Led by James Segars, the Howard W. and Georgeanna Seegar Jones Laboratory of Reproductive Sciences and Women's Health Research supports a broad interest in reproductive conditions but has a particular focus on uterine fibroids, polycystic ovary syndrome (PCOS), and genes causing infertility. PCOS and uterine fibroids are among the most prevalent conditions leading to infertility and diseases in women, occurring with a prevalence of 50 percent and 6 percent, respectively. Despite their prevalence, both conditions remain poorly understood.

Endometriosis Focus

One in ten women suffer from endometriosis, a poorly understood disease characterized by the presence of glands and stroma located ectopically. Endometriosis has a variable clinical phenotype: deeply invasive disease, ovarian endometriomas and superficial disease. 

Although estrogen-responsive, the disease can be progesterone-resistant in 40% of women. Currently, the molecular mechanisms underlying the disease phenotypes remain poorly understood and diagnostic and predictive tests are needed.
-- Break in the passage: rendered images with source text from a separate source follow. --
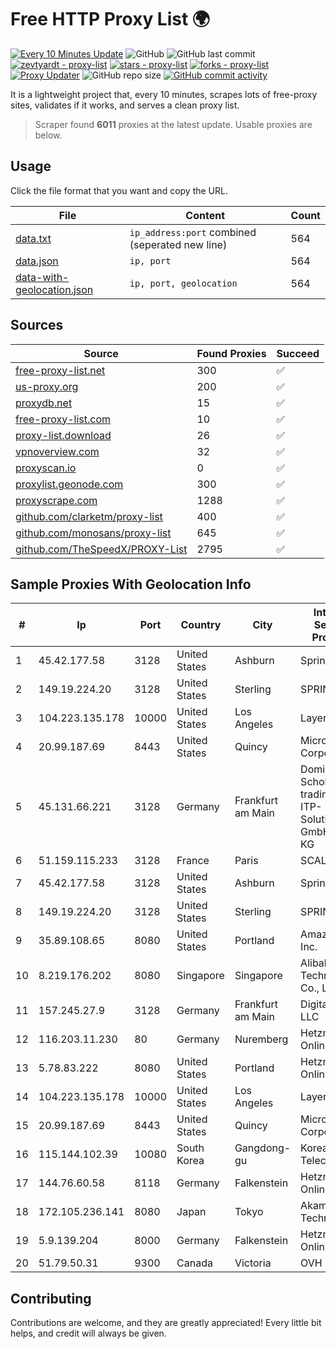 
# Free HTTP Proxy List 🌍

[![Every 10 Minutes Update](https://github.com/mertguvencli/http-proxy-list/actions/workflows/main.yml/badge.svg?branch=main)](https://github.com/mertguvencli/http-proxy-list/actions/workflows/main.yml)
![GitHub](https://img.shields.io/github/license/mertguvencli/http-proxy-list)
![GitHub last commit](https://img.shields.io/github/last-commit/mertguvencli/http-proxy-list)
[![zevtyardt - proxy-list](https://img.shields.io/static/v1?label=zevtyardt&message=proxy-list&color=blue&logo=github)](https://github.com/zevtyardt/proxy-list "Go to GitHub repo")
[![stars - proxy-list](https://img.shields.io/github/stars/zevtyardt/proxy-list?style=social)](https://github.com/zevtyardt/proxy-list)
[![forks - proxy-list](https://img.shields.io/github/forks/zevtyardt/proxy-list?style=social)](https://github.com/zevtyardt/proxy-list)
[![Proxy Updater](https://github.com/zevtyardt/proxy-list/workflows/Proxy%20Updater/badge.svg)](https://github.com/zevtyardt/proxy-list/actions?query=workflow:"Proxy+Updater")
![GitHub repo size](https://img.shields.io/github/repo-size/zevtyardt/proxy-list)
[![GitHub commit activity](https://img.shields.io/github/commit-activity/m/zevtyardt/proxy-list?logo=commits)](https://github.com/zevtyardt/proxy-list/commits/main)

It is a lightweight project that, every 10 minutes, scrapes lots of free-proxy sites, validates if it works, and serves a clean proxy list.

> Scraper found **6011** proxies at the latest update. Usable proxies are below.

## Usage

Click the file format that you want and copy the URL.

|File|Content|Count|
|----|-------|-----|
|[data.txt](https://raw.githubusercontent.com/mertguvencli/http-proxy-list/main/proxy-list/data.txt)|`ip_address:port` combined (seperated new line)|564|
|[data.json](https://raw.githubusercontent.com/mertguvencli/http-proxy-list/main/proxy-list/data.json)|`ip, port`|564|
|[data-with-geolocation.json](https://raw.githubusercontent.com/mertguvencli/http-proxy-list/main/proxy-list/data-with-geolocation.json)|`ip, port, geolocation`|564|

## Sources

|Source|Found Proxies|Succeed|
|------|-------------|-------|
|[free-proxy-list.net](https://free-proxy-list.net)|300|✅|
|[us-proxy.org](https://www.us-proxy.org)|200|✅|
|[proxydb.net](http://proxydb.net)|15|✅|
|[free-proxy-list.com](https://free-proxy-list.com/?page=&port=&type%5B%5D=http&type%5B%5D=https&up_time=0&search=Search)|10|✅|
|[proxy-list.download](https://www.proxy-list.download/HTTP)|26|✅|
|[vpnoverview.com](https://vpnoverview.com/privacy/anonymous-browsing/free-proxy-servers)|32|✅|
|[proxyscan.io](https://www.proxyscan.io)|0|✅|
|[proxylist.geonode.com](https://proxylist.geonode.com/api/proxy-list?limit=300&page=1&sort_by=lastChecked&sort_type=desc&protocols=http,https)|300|✅|
|[proxyscrape.com](https://api.proxyscrape.com/v2/?request=displayproxies&protocol=http&timeout=10000&country=all&ssl=all&anonymity=all)|1288|✅|
|[github.com/clarketm/proxy-list](https://raw.githubusercontent.com/clarketm/proxy-list/master/proxy-list-raw.txt)|400|✅|
|[github.com/monosans/proxy-list](https://raw.githubusercontent.com/monosans/proxy-list/main/proxies/http.txt)|645|✅|
|[github.com/TheSpeedX/PROXY-List](https://raw.githubusercontent.com/TheSpeedX/PROXY-List/master/http.txt)|2795|✅|


## Sample Proxies With Geolocation Info

|#|Ip|Port|Country|City|Internet Service Provider|
|-|--|----|-------|----|-------------------------|
|1|45.42.177.58|3128|United States|Ashburn|Sprint|
|2|149.19.224.20|3128|United States|Sterling|SPRINT|
|3|104.223.135.178|10000|United States|Los Angeles|LayerHost|
|4|20.99.187.69|8443|United States|Quincy|Microsoft Corporation|
|5|45.131.66.221|3128|Germany|Frankfurt am Main|Dominic Scholz trading as ITP-Solutions GmbH & Co. KG|
|6|51.159.115.233|3128|France|Paris|SCALEWAY|
|7|45.42.177.58|3128|United States|Ashburn|Sprint|
|8|149.19.224.20|3128|United States|Sterling|SPRINT|
|9|35.89.108.65|8080|United States|Portland|Amazon.com, Inc.|
|10|8.219.176.202|8080|Singapore|Singapore|Alibaba (US) Technology Co., Ltd.|
|11|157.245.27.9|3128|Germany|Frankfurt am Main|DigitalOcean, LLC|
|12|116.203.11.230|80|Germany|Nuremberg|Hetzner Online GmbH|
|13|5.78.83.222|8080|United States|Portland|Hetzner Online GmbH|
|14|104.223.135.178|10000|United States|Los Angeles|LayerHost|
|15|20.99.187.69|8443|United States|Quincy|Microsoft Corporation|
|16|115.144.102.39|10080|South Korea|Gangdong-gu|Korea Telecom|
|17|144.76.60.58|8118|Germany|Falkenstein|Hetzner Online GmbH|
|18|172.105.236.141|8080|Japan|Tokyo|Akamai Technologies|
|19|5.9.139.204|8000|Germany|Falkenstein|Hetzner Online GmbH|
|20|51.79.50.31|9300|Canada|Victoria|OVH SAS|



## Contributing

Contributions are welcome, and they are greatly appreciated! Every
little bit helps, and credit will always be given.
To advance understanding of this enigmatic disease, we assembled a multi-disciplinary team to uniquely pursue research questions. Our studies focus on the development of non-surgical diagnostic tests and study of the molecular underpinnings of the disease. Our collaborative research will enhance understanding of the pathophysiology and provide for more effective management of endometriosis, especially progesterone-resistant disease. The studies are the first step toward a personalized medical treatment of endometriosis.

Uterine Fibroid Focus

Uterine fibroids affect millions of women in the U.S. Our past research has revealed that cells within uterine fibroids secrete an extracellular matrix — the substance that surrounds the cells — that is abnormal not only in content, but also in structure. Current studies focus on mechanisms causing the altered growth of fibroid cells, which may lead to the development of new, nonsurgical treatment options or preventive therapies for the millions of women at risk for developing fibroids.

Ovarian Disease Focus

Past research has examined the molecular underpinnings of the conditions. In the course of those studies, we cloned the gene BRX, now known as AKAP13, which acts to augment steroid hormone signaling and serves to integrate multiple cell signaling pathways. Our group has developed murine models targeting AKAP13 to further understanding of its role in hormone action in the ovary and uterus. Ongoing projects are focused on elucidating the molecular mechanisms involved and on characterizing the ovarian phenotype of an ovary-targeted AKAP13 knockout mouse.

Identification of Genes Causing Infertility

In addition, the laboratory focuses on identification of genes contributing to reproductive diseases using a multidisciplinary team approach with unique resources at The Johns Hopkins University. The genes responsible for many reproductive diseases have yet to be identified, but advances in assisted reproductive technologies provide opportunities for advancement of knowledge. Identification of causal genes may lead to new understanding and development of new strategies for treatment of reproductive diseases.